▸ What needs to be done: In your answer, set down the records below exactly as they stand, omitting pictures.

▸ Material supplied:
========
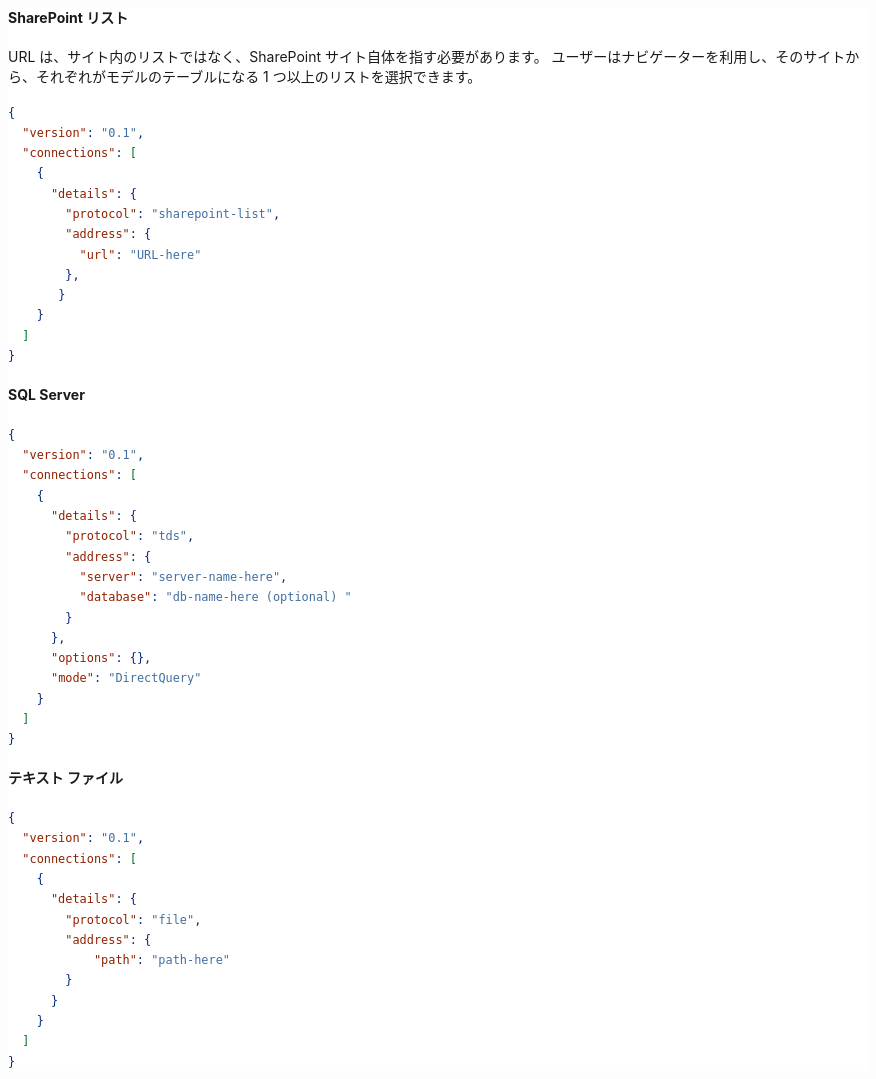 #### <a name="sharepoint-list"></a>SharePoint リスト

URL は、サイト内のリストではなく、SharePoint サイト自体を指す必要があります。 ユーザーはナビゲーターを利用し、そのサイトから、それぞれがモデルのテーブルになる 1 つ以上のリストを選択できます。

```json
{ 
  "version": "0.1", 
  "connections": [ 
    { 
      "details": { 
        "protocol": "sharepoint-list", 
        "address": { 
          "url": "URL-here" 
        }, 
       } 
    } 
  ] 
} 
```

#### <a name="sql-server"></a>SQL Server

```json
{ 
  "version": "0.1", 
  "connections": [ 
    { 
      "details": { 
        "protocol": "tds", 
        "address": { 
          "server": "server-name-here", 
          "database": "db-name-here (optional) "
        } 
      }, 
      "options": {}, 
      "mode": "DirectQuery" 
    } 
  ] 
} 
```

#### <a name="text-file"></a>テキスト ファイル

```json
{ 
  "version": "0.1", 
  "connections": [ 
    { 
      "details": { 
        "protocol": "file", 
        "address": { 
            "path": "path-here" 
        } 
      } 
    } 
  ] 
} 
```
========
▸ Result:
 #### <a name="sharepoint-list"></a>SharePoint リスト

URL は、サイト内のリストではなく、SharePoint サイト自体を指す必要があります。 ユーザーはナビゲーターを利用し、そのサイトから、それぞれがモデルのテーブルになる 1 つ以上のリストを選択できます。

```json
{ 
  "version": "0.1", 
  "connections": [ 
    { 
      "details": { 
        "protocol": "sharepoint-list", 
        "address": { 
          "url": "URL-here" 
        }, 
       } 
    } 
  ] 
} 
```

#### <a name="sql-server"></a>SQL Server

```json
{ 
  "version": "0.1", 
  "connections": [ 
    { 
      "details": { 
        "protocol": "tds", 
        "address": { 
          "server": "server-name-here", 
          "database": "db-name-here (optional) "
        } 
      }, 
      "options": {}, 
      "mode": "DirectQuery" 
    } 
  ] 
} 
```

#### <a name="text-file"></a>テキスト ファイル

```json
{ 
  "version": "0.1", 
  "connections": [ 
    { 
      "details": { 
        "protocol": "file", 
        "address": { 
            "path": "path-here" 
        } 
      } 
    } 
  ] 
} 
```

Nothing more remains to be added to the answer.